**Task objective**
Please transcribe the listing below exactly, but only from the line containing "[^27]: *Glitch* homepage, (Accessed" through its last line.

┌──

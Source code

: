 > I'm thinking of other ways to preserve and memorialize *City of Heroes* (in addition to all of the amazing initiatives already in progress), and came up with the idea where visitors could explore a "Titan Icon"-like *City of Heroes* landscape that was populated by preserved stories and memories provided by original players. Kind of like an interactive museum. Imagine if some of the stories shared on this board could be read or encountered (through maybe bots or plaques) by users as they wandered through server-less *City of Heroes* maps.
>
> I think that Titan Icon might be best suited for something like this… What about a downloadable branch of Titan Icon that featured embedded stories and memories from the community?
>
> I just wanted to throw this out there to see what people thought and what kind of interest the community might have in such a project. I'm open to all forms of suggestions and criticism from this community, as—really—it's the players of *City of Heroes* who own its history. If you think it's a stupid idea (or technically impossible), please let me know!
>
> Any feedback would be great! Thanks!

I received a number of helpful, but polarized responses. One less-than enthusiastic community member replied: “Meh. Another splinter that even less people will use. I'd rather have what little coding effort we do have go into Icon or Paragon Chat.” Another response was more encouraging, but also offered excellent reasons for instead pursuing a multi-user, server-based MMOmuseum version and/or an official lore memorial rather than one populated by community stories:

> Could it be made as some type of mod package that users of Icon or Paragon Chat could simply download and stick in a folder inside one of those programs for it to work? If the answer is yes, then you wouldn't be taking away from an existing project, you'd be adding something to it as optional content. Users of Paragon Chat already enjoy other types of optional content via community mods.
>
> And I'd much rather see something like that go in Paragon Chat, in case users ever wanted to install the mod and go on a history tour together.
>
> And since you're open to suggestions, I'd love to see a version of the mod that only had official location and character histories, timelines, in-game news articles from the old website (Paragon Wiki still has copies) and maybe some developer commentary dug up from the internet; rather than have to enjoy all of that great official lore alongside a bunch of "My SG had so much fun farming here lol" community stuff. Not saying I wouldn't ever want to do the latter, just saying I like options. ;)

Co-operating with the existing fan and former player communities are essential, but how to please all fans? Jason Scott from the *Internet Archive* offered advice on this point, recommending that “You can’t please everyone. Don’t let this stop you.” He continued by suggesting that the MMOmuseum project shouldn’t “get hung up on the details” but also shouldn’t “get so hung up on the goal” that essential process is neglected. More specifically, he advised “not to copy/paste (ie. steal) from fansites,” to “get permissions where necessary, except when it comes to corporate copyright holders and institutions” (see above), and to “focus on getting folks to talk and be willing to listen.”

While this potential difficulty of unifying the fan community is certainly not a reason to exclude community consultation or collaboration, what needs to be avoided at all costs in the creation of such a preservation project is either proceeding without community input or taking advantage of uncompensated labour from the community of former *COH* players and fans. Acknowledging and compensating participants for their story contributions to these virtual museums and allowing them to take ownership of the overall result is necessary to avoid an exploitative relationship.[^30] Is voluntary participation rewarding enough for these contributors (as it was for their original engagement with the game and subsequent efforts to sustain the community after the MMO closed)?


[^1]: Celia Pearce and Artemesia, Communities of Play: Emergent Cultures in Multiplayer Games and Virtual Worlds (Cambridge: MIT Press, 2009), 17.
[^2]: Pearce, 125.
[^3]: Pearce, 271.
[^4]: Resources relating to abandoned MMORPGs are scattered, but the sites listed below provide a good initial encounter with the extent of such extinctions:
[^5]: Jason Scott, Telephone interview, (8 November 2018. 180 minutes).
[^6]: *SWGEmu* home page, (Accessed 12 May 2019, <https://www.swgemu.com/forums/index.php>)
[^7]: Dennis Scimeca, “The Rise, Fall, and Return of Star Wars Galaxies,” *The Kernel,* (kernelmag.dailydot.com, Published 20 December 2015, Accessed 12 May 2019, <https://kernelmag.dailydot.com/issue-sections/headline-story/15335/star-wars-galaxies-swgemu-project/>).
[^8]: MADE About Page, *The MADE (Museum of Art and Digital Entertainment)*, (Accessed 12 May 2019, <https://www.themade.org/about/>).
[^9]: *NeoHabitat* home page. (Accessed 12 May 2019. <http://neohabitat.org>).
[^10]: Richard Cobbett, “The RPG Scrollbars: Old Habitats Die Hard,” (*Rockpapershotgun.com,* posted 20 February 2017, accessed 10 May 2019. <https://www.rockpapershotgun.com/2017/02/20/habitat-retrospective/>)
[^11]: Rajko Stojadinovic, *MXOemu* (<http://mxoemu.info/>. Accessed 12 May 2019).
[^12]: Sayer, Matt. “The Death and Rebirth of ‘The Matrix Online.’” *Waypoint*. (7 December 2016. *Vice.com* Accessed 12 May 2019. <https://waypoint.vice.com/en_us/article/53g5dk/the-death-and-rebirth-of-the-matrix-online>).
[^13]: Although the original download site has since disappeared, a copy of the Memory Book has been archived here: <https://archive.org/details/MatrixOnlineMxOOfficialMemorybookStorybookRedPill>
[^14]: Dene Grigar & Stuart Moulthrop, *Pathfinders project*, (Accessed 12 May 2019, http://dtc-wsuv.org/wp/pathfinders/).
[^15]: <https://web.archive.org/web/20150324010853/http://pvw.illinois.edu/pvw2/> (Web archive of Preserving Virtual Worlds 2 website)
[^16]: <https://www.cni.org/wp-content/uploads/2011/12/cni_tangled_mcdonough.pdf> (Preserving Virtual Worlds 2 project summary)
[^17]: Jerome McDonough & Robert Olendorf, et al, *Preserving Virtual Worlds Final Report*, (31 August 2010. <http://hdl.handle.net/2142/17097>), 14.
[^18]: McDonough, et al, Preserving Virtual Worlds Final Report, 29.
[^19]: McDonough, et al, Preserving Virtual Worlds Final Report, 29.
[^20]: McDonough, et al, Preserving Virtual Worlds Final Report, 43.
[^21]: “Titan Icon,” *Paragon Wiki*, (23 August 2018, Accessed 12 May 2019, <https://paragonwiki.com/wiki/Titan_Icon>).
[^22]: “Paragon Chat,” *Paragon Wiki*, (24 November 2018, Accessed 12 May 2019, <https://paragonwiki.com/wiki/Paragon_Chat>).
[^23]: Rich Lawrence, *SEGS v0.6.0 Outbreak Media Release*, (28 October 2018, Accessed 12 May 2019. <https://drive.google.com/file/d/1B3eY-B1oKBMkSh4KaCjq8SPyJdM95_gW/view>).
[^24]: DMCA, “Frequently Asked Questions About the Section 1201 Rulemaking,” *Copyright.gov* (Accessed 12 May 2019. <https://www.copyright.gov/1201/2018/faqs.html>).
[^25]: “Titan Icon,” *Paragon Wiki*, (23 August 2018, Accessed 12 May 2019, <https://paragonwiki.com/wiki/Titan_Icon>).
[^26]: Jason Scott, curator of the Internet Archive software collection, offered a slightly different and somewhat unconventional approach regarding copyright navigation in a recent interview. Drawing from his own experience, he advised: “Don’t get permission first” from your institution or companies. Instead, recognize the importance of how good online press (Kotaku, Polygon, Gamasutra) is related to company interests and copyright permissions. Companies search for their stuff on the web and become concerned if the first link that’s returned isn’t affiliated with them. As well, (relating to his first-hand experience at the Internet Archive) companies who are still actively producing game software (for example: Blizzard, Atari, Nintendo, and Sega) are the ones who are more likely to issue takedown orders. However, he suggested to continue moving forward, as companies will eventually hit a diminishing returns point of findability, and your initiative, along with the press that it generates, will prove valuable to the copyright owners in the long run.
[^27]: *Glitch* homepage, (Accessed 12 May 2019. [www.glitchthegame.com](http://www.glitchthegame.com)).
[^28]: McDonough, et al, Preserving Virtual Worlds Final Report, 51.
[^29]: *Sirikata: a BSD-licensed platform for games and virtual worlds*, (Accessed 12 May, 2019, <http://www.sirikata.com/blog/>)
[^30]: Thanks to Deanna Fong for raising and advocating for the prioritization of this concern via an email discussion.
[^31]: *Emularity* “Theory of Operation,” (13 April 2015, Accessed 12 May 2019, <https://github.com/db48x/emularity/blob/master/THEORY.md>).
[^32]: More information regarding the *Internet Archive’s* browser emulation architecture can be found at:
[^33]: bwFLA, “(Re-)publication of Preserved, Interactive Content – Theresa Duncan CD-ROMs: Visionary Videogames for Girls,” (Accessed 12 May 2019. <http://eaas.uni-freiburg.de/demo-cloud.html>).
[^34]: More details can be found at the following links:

└──

**The answer**
[^27]: *Glitch* homepage, (Accessed 12 May 2019. [www.glitchthegame.com](http://www.glitchthegame.com)).
[^28]: McDonough, et al, Preserving Virtual Worlds Final Report, 51.
[^29]: *Sirikata: a BSD-licensed platform for games and virtual worlds*, (Accessed 12 May, 2019, <http://www.sirikata.com/blog/>)
[^30]: Thanks to Deanna Fong for raising and advocating for the prioritization of this concern via an email discussion.
[^31]: *Emularity* “Theory of Operation,” (13 April 2015, Accessed 12 May 2019, <https://github.com/db48x/emularity/blob/master/THEORY.md>).
[^32]: More information regarding the *Internet Archive’s* browser emulation architecture can be found at:
[^33]: bwFLA, “(Re-)publication of Preserved, Interactive Content – Theresa Duncan CD-ROMs: Visionary Videogames for Girls,” (Accessed 12 May 2019. <http://eaas.uni-freiburg.de/demo-cloud.html>).
[^34]: More details can be found at the following links:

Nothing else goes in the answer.